Exercise instructions
From the records that follow, copy every line in which "LicenseGenerator" appears.

Input

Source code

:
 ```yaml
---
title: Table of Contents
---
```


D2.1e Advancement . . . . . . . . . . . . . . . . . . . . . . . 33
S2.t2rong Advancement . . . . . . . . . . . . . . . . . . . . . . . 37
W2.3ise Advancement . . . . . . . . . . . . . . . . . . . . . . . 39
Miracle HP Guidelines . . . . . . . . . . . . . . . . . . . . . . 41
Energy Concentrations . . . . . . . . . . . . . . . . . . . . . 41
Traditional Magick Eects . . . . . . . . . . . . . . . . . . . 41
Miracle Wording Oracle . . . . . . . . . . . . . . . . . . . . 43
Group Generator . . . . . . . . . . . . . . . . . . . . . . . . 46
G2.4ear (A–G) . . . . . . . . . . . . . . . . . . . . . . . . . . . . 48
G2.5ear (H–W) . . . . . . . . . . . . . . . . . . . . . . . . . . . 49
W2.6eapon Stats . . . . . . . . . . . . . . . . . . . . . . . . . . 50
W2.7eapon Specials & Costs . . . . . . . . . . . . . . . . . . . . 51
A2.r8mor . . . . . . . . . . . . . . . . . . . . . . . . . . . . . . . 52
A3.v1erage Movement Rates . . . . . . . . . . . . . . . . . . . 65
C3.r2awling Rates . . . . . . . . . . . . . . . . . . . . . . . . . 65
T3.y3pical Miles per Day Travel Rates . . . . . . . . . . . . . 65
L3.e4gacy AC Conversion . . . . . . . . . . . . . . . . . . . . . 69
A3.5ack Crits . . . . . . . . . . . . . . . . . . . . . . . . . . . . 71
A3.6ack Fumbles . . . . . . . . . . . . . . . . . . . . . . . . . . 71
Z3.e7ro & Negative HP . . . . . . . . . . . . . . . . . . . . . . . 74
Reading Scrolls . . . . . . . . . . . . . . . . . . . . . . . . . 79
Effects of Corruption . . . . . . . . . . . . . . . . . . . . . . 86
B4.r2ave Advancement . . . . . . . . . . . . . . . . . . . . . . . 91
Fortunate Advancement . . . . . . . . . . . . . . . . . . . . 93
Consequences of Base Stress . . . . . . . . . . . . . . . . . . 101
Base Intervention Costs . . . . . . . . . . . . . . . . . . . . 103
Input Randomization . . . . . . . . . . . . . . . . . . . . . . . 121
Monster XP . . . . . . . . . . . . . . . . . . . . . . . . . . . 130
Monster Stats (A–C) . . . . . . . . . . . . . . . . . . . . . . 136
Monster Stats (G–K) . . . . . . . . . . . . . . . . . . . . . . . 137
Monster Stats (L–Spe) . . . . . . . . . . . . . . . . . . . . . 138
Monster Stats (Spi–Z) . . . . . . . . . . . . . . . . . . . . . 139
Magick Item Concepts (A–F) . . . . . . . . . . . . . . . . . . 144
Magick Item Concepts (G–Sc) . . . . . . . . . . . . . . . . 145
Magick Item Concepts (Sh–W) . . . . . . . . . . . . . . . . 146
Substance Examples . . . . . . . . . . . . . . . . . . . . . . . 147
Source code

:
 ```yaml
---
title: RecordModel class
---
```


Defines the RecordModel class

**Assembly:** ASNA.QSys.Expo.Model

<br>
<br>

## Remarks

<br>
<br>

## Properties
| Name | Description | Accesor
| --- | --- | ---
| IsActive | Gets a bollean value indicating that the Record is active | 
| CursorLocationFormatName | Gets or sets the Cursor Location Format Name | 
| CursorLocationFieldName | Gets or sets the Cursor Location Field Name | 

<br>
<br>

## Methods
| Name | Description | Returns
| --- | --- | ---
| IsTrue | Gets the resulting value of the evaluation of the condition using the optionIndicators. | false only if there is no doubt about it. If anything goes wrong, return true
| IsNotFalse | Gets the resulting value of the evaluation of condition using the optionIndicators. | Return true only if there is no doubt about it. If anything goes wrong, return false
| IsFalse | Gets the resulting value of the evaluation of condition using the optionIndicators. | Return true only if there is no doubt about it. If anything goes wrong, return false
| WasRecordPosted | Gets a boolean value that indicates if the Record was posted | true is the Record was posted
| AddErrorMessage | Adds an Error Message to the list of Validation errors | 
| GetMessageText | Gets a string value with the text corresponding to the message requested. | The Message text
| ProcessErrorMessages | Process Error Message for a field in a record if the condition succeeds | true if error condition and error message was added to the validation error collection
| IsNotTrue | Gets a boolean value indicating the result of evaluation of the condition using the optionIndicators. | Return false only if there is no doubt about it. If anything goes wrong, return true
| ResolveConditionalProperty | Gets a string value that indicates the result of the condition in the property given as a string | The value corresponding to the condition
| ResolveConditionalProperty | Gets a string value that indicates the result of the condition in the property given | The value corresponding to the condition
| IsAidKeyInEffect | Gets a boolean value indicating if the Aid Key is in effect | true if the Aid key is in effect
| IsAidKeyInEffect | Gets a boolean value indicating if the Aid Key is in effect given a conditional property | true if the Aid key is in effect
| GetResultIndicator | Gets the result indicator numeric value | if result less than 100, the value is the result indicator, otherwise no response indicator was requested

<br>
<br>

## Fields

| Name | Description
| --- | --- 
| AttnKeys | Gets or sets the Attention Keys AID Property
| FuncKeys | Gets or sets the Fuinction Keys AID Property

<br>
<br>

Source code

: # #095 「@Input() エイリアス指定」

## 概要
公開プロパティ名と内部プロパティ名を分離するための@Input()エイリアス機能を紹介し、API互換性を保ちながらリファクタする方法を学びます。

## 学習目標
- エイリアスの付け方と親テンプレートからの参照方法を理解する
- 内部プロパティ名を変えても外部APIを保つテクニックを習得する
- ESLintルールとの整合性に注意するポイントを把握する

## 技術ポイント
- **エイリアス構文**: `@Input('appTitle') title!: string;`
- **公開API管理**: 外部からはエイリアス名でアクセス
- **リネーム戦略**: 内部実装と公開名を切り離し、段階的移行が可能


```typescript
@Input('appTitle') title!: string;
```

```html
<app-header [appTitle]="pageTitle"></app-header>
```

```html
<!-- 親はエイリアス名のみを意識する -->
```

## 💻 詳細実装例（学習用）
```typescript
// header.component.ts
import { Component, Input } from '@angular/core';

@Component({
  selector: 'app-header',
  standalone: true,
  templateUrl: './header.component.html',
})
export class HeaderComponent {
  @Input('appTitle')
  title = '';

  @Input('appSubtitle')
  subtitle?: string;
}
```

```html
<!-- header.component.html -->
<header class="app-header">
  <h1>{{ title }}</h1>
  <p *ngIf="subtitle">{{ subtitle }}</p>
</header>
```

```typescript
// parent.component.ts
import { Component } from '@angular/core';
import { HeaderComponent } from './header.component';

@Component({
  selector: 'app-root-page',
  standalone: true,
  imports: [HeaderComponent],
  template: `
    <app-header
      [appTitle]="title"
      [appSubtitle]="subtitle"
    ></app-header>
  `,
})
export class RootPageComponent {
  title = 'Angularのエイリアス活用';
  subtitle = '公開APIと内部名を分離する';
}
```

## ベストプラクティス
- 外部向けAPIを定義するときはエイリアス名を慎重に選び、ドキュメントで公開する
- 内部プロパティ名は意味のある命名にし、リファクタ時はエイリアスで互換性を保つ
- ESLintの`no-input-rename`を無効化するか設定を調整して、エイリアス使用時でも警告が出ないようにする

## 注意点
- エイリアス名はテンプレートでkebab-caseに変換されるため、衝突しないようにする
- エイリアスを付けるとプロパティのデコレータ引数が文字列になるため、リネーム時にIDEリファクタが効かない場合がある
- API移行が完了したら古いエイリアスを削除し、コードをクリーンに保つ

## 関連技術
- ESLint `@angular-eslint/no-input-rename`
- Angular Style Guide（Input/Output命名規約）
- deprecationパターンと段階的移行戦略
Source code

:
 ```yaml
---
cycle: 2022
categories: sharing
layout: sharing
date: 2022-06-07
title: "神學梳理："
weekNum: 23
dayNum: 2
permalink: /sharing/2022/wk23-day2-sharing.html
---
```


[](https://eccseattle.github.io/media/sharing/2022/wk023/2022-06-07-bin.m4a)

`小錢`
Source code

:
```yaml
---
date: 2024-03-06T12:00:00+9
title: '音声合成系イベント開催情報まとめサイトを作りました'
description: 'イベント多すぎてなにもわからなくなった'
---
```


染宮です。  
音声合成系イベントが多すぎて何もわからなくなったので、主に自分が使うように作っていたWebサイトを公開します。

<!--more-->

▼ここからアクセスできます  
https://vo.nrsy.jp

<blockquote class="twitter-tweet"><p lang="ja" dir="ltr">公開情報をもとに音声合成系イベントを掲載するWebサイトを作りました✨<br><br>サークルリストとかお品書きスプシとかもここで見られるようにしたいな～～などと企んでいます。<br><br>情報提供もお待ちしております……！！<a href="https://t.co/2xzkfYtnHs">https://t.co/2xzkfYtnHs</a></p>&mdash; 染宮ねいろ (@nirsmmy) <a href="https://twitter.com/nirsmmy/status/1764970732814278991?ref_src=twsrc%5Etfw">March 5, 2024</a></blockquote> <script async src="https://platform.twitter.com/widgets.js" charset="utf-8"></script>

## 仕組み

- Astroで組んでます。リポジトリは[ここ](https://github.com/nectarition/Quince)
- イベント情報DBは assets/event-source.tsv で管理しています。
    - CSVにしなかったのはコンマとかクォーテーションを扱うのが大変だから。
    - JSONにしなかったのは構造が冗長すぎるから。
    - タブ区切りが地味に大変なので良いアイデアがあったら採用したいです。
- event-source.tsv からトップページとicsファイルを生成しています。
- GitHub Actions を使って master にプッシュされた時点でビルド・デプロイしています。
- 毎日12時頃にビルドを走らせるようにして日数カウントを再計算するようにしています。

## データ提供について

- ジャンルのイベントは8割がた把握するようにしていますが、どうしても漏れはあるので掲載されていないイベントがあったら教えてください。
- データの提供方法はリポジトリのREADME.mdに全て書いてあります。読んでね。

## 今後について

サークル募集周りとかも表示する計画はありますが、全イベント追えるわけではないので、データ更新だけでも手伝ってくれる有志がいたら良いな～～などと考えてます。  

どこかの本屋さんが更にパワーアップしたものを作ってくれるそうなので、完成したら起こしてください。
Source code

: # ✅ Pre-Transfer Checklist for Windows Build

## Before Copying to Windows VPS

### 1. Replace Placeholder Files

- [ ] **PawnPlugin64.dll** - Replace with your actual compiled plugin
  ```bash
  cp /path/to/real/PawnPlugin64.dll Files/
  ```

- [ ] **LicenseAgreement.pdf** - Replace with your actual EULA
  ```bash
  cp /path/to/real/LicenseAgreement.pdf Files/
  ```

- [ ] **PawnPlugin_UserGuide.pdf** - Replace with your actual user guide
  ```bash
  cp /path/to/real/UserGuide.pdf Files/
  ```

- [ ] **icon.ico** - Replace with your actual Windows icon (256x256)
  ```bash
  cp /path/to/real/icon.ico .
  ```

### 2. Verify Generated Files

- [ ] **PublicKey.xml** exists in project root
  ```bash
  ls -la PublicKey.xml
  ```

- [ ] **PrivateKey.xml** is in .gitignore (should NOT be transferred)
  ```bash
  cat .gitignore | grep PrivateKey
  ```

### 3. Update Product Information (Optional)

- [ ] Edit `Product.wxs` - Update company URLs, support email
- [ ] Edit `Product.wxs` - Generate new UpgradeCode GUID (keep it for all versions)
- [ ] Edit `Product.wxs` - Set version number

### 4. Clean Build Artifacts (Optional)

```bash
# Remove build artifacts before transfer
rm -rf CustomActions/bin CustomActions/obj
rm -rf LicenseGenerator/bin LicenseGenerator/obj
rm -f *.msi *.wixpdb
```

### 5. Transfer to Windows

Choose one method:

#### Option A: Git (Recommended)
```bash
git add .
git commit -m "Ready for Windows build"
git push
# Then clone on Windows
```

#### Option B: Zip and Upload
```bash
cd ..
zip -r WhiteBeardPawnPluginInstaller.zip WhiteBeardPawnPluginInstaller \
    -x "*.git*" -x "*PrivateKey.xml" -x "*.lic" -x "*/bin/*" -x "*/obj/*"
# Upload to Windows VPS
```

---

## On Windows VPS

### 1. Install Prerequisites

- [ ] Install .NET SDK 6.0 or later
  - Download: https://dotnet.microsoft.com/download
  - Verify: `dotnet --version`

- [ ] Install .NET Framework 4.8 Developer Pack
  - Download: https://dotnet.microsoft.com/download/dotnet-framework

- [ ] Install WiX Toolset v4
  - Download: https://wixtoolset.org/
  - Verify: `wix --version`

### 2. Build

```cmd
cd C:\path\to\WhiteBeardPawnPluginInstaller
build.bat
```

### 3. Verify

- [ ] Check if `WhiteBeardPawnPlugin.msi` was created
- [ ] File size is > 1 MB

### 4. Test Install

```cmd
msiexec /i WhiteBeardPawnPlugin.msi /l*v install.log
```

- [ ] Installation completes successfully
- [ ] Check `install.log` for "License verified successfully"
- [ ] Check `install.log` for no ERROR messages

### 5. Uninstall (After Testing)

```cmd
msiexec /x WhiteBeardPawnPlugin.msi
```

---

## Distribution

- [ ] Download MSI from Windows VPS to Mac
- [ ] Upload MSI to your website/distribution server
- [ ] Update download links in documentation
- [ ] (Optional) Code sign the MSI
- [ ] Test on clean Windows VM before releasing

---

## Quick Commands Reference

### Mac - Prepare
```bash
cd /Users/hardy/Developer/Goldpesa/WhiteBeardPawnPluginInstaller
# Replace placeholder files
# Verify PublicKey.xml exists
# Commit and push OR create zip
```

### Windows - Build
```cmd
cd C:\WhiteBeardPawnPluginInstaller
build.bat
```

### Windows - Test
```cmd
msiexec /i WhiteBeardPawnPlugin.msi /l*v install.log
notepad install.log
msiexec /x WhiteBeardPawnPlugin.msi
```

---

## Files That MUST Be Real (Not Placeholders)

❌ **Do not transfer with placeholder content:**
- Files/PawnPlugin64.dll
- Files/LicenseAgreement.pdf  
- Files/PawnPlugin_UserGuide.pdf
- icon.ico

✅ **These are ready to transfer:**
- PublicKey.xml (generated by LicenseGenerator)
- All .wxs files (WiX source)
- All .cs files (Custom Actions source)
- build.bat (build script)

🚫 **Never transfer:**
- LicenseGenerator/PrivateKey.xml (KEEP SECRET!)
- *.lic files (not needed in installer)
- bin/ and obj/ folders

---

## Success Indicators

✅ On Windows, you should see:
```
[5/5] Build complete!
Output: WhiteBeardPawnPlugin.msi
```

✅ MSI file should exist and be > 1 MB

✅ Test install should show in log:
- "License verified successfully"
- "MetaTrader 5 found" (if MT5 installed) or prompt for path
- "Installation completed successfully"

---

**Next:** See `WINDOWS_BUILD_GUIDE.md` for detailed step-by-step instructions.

Task answer
rm -rf LicenseGenerator/bin LicenseGenerator/obj
- PublicKey.xml (generated by LicenseGenerator)
- LicenseGenerator/PrivateKey.xml (KEEP SECRET!)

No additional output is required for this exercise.